Studentisation upon rank-based linear estimators is generally considered an unnecessary topic, due to the domain restriction upon $S_{n}$, which exhibits constant variance. This assertion is functionally inconsistent with general analytic practice though. We introduce a general unbiased and minimum variance estimator upon the Beta-Binomially distributed Kemeny Hilbert space, which allows for permutation ties to exist and be uniquely measured. As individual permutation samples now exhibit unique random variance, a sample dependent variance estimator must now be introduced into the linear model. We derive and prove the Slutsky conditions to enable $t_{\nu}$-distributed Wald test statistics to be constructed, while stably exhibiting Gauss-Markov properties upon finite samples.
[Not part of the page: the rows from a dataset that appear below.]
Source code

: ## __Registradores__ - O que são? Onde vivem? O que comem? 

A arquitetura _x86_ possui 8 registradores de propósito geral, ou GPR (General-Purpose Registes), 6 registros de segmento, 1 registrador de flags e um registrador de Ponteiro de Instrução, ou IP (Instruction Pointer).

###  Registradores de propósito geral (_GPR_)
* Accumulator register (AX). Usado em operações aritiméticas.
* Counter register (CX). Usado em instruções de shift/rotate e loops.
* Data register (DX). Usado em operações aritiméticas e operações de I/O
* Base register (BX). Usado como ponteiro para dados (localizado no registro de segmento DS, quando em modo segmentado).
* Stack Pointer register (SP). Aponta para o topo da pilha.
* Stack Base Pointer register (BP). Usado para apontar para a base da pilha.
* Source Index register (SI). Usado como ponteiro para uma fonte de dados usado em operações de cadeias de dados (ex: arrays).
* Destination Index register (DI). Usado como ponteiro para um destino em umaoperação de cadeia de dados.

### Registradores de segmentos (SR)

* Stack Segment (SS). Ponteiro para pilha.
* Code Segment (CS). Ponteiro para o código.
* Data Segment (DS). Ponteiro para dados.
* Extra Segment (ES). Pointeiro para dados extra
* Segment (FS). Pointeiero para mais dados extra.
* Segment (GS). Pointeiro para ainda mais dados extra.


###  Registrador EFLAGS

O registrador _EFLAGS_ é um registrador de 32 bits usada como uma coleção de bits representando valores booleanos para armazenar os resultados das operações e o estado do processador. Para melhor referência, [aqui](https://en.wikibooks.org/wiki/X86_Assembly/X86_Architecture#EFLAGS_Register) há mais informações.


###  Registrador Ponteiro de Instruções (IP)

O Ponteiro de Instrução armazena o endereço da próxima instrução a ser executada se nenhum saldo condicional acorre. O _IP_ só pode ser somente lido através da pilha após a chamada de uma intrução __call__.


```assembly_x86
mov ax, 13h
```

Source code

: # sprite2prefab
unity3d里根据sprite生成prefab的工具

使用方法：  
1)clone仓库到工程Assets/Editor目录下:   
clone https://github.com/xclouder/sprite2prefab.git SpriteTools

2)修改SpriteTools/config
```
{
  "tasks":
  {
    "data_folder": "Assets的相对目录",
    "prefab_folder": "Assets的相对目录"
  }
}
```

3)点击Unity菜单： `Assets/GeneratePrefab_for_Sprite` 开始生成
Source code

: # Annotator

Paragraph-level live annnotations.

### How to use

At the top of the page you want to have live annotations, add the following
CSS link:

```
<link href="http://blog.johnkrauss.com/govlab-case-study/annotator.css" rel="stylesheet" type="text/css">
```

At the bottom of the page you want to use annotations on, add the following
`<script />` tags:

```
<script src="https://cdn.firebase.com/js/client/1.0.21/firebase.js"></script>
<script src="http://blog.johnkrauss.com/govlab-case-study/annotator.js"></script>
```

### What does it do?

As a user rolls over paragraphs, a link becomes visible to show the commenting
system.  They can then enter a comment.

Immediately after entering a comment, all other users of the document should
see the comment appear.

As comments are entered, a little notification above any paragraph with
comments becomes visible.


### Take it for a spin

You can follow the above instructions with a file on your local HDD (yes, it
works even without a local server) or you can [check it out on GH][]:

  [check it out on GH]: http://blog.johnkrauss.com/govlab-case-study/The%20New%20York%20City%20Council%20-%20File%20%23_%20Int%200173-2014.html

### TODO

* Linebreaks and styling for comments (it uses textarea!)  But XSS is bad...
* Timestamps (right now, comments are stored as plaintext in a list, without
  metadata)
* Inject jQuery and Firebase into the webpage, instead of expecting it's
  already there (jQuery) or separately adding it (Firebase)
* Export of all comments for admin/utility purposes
Simulations demonstrate convergent decisions upon the two orthonormal Slutsky corrected Wald test statistics, verifying the projective geometric duality which exists upon the affine-linear Kemeny metric.

翻译：基于秩的线性估计量的学生化通常被视为一个不必要的话题，这是由于对$S_{n}$的域限制使其表现出恒定方差。然而，这一论断在功能上与一般分析实践并不一致。我们引入了一个基于Beta-二项分布Kemeny希尔伯特空间的通用无偏且最小方差估计量，该空间允许排列中存在结并对其进行唯一测量。由于单个排列样本现在表现出独特的随机方差，必须在线性模型中引入一个依赖于样本的方差估计量。我们推导并证明了斯卢茨基条件，从而能够构建$t_{\nu}$分布的沃尔德检验统计量，同时这些统计量在有限样本上稳定地表现出高斯-马尔可夫性质。模拟表明，基于两个正交的斯卢茨基校正的沃尔德检验统计量得出收敛的决策，验证了仿射线性Kemeny度量上存在的射影几何对偶性。